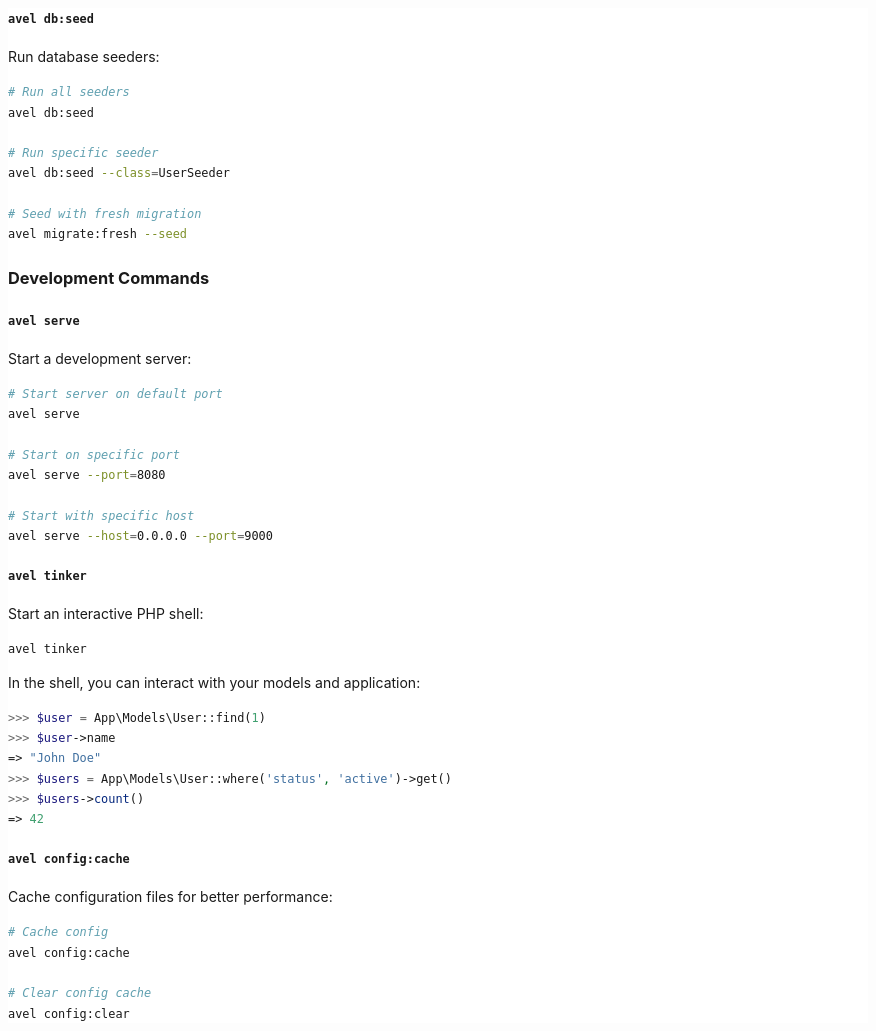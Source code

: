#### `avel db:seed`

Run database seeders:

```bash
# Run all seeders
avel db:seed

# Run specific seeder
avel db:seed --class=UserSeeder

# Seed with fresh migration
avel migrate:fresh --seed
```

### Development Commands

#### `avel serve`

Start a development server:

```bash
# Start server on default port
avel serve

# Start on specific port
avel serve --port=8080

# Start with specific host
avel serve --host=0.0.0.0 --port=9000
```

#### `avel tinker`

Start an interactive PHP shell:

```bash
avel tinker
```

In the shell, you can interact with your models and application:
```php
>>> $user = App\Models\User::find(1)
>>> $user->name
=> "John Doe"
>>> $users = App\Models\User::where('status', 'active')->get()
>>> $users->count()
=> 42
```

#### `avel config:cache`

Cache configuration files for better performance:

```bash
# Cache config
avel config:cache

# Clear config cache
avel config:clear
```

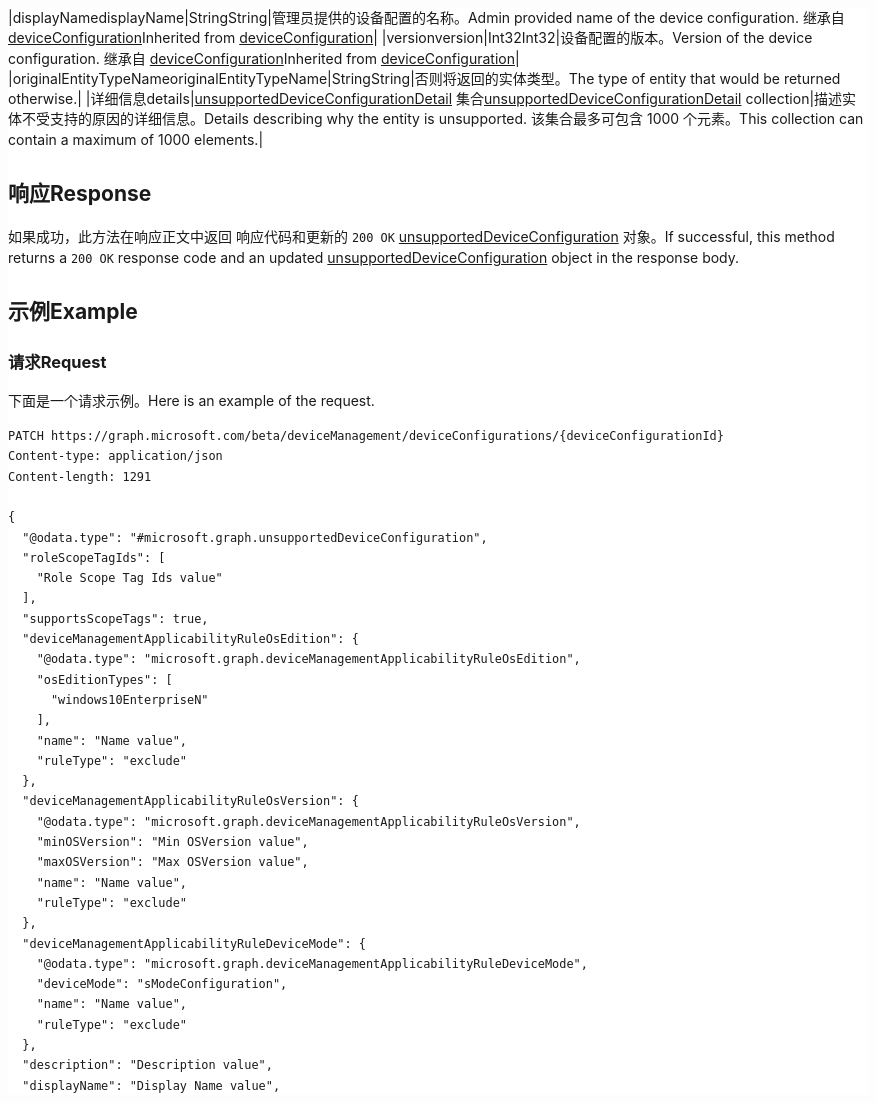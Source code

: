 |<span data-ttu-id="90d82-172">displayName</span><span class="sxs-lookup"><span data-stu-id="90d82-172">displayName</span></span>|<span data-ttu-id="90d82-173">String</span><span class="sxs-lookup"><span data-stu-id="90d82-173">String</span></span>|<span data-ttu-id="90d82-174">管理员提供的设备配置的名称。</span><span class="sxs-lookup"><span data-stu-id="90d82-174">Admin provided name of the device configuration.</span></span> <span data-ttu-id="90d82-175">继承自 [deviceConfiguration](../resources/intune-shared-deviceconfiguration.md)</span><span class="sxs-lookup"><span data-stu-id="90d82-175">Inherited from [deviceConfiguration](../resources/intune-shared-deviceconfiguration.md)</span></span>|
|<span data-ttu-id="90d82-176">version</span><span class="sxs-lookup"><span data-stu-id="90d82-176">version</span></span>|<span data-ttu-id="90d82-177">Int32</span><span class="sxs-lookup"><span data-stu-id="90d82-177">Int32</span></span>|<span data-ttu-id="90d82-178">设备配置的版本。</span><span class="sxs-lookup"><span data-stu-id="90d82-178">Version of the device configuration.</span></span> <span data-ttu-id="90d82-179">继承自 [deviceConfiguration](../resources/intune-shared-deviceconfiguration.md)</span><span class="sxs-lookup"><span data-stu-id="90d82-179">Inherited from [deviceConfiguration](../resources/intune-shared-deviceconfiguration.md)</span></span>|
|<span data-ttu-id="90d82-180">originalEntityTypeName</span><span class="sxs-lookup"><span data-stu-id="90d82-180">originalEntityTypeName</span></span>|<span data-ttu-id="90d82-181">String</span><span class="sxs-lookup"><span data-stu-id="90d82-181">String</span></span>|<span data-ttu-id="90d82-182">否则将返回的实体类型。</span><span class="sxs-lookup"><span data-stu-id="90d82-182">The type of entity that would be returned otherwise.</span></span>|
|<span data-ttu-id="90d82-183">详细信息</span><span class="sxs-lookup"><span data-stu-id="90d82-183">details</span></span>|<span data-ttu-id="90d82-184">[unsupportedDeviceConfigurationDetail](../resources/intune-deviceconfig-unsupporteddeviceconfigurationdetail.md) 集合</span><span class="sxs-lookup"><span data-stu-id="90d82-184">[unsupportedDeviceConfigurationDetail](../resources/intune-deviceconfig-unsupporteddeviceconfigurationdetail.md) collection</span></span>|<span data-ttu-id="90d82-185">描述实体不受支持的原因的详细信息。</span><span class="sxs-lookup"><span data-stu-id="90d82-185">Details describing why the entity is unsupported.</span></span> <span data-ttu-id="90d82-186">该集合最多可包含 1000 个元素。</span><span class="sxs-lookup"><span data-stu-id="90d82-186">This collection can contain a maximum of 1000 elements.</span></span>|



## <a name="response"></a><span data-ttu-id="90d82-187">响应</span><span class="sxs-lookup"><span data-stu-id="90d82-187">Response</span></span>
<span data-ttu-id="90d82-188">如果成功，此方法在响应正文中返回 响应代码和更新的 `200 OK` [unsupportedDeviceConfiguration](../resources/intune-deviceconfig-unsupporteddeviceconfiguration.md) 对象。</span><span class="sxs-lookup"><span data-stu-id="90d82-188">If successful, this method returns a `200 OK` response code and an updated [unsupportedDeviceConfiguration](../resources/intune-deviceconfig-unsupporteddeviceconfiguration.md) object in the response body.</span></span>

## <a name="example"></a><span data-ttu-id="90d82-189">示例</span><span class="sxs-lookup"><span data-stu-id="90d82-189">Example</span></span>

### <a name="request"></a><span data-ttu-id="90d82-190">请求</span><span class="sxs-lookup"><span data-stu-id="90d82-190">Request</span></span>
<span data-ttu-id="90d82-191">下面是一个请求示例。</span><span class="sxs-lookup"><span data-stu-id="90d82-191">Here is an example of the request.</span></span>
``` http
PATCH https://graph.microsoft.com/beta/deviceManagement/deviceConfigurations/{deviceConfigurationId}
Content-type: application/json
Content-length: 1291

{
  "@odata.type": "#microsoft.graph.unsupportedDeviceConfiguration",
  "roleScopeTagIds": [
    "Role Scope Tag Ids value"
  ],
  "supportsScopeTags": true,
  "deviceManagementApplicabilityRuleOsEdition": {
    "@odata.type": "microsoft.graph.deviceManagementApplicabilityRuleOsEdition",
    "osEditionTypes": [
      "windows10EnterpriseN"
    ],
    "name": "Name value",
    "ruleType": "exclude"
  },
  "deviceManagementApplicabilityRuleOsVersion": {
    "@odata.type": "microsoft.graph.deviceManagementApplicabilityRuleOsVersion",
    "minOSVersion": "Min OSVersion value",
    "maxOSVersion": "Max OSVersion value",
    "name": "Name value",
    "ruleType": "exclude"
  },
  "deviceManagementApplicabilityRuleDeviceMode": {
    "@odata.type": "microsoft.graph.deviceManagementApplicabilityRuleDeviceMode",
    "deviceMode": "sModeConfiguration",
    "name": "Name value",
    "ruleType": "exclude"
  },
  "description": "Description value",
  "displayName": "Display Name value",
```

= = =

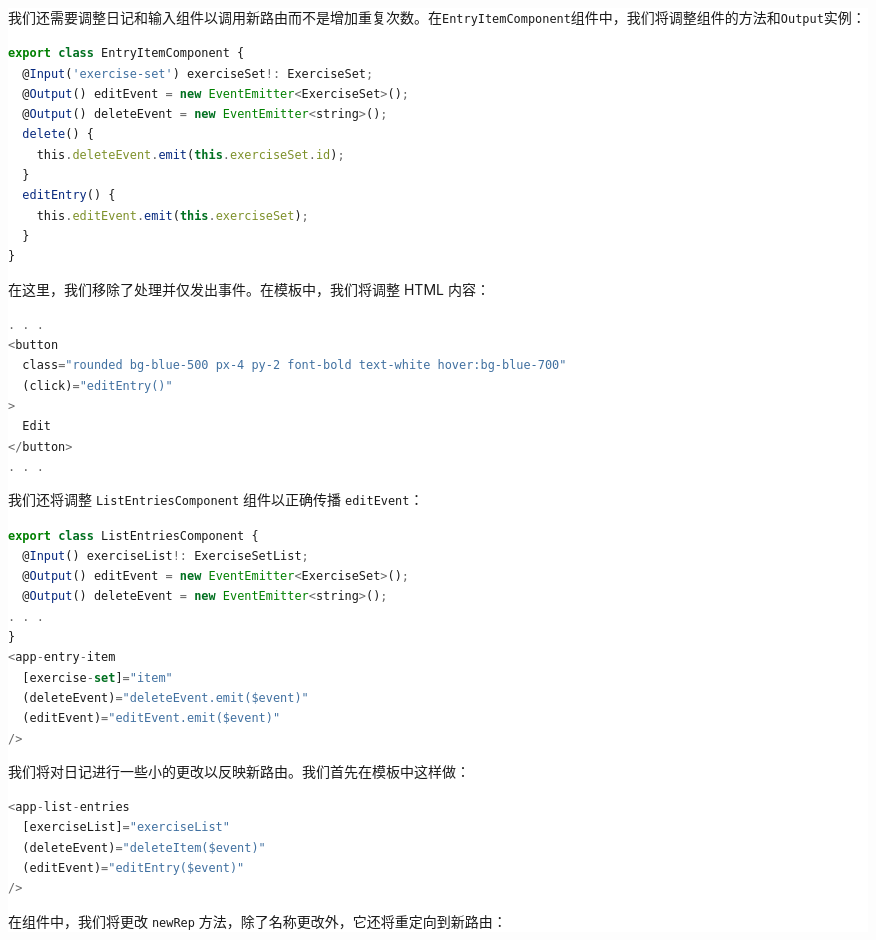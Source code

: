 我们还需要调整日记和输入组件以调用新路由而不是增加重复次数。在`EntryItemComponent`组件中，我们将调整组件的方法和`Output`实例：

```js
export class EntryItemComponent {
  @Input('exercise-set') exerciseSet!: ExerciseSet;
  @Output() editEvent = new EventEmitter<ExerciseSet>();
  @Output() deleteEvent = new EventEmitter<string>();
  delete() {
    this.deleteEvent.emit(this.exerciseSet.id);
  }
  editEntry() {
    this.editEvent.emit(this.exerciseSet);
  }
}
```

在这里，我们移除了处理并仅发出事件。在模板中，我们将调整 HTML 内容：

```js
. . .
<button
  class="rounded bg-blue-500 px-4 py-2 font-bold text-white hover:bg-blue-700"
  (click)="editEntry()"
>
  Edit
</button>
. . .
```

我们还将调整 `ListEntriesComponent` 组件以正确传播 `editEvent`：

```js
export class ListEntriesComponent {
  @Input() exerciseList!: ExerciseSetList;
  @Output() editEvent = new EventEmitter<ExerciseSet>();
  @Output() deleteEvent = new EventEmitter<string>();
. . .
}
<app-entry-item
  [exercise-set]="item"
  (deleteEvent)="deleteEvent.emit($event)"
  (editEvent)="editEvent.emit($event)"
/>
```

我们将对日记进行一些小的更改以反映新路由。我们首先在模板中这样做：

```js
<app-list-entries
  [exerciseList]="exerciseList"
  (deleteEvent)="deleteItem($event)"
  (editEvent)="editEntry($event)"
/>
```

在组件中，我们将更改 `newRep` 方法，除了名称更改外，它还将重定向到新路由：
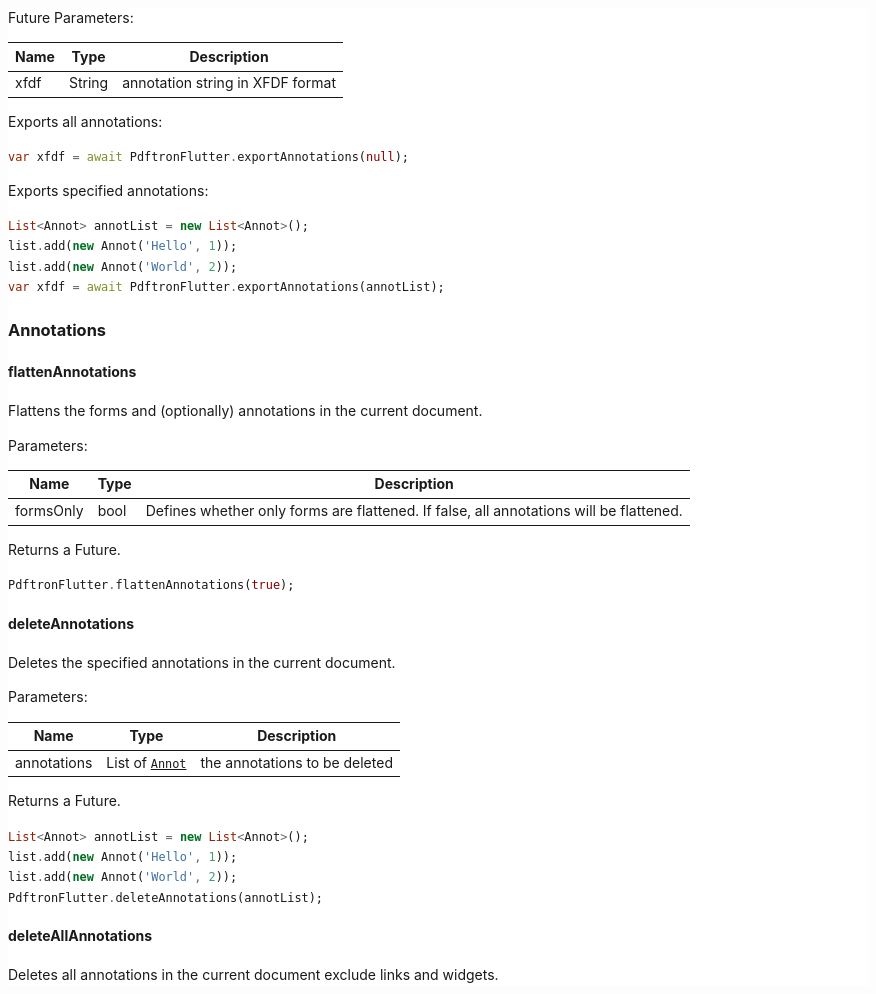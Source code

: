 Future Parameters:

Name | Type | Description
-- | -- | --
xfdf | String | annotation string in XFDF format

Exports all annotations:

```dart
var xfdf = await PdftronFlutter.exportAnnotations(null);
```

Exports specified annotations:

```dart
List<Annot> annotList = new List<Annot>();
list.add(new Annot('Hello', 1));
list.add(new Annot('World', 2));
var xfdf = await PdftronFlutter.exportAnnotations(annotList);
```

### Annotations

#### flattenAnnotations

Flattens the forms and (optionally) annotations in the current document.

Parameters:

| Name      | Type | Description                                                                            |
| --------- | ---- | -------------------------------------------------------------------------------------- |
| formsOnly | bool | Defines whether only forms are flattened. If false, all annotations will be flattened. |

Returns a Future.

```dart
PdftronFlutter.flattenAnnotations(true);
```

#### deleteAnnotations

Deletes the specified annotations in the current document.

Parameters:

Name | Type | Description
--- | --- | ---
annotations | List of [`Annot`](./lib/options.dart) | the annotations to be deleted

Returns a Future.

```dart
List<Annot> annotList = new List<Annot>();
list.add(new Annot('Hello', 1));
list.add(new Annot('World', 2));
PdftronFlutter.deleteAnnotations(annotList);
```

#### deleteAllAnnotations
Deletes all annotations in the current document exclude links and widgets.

= = =

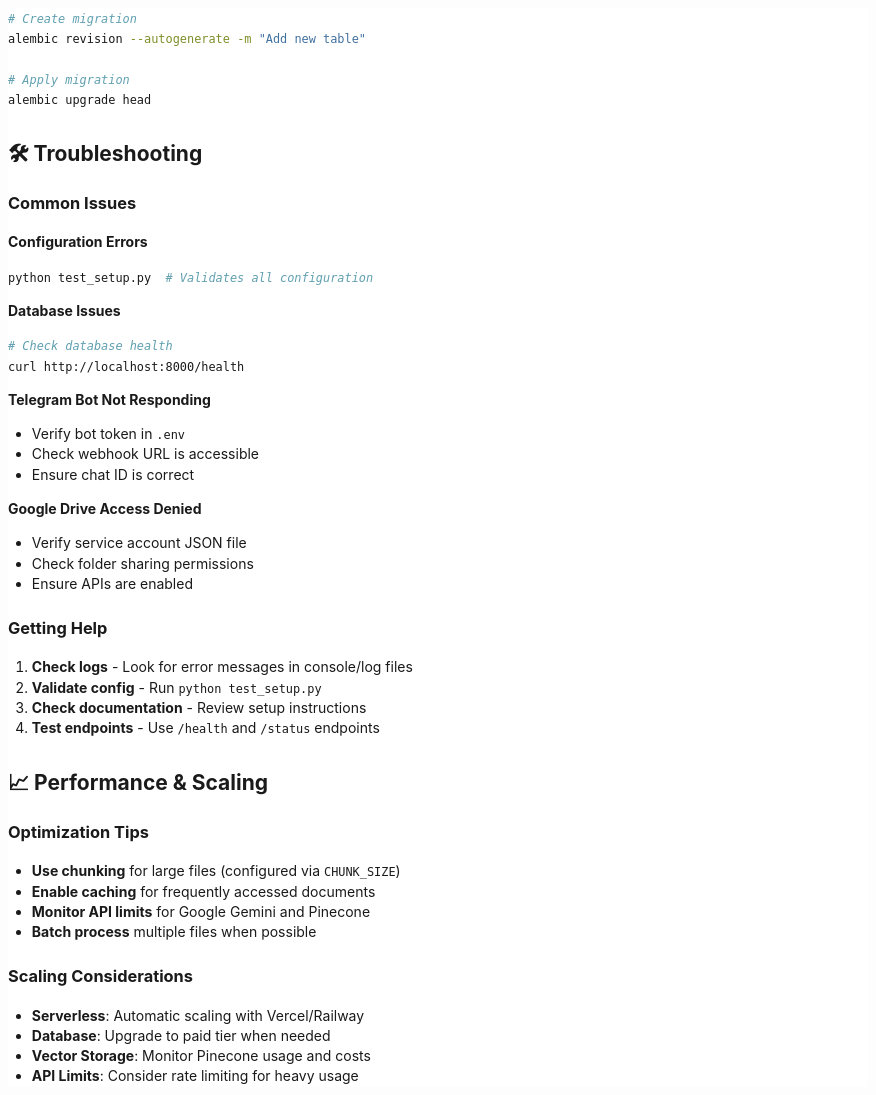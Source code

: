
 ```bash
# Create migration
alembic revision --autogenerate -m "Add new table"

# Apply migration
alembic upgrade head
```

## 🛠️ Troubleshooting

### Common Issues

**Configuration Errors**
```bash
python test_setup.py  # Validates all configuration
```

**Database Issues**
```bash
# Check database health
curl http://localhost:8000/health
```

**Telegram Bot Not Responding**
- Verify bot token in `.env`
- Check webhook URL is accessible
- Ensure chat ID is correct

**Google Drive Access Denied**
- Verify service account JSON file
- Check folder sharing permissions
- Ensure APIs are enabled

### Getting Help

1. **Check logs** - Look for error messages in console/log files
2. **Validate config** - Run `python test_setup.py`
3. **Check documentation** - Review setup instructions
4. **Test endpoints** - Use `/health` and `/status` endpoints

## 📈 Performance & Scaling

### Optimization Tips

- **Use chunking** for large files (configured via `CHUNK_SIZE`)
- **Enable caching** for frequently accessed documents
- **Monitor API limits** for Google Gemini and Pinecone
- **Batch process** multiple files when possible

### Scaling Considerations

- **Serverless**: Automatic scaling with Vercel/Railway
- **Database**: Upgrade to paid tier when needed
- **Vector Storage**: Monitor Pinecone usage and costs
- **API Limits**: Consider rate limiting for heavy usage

= = =

### Activity
For each line in the entries that holds "with", return that line.

### Response area
# Seed with fresh migration
# Start with specific host
In the shell, you can interact with your models and application:
- **Serverless**: Automatic scaling with Vercel/Railway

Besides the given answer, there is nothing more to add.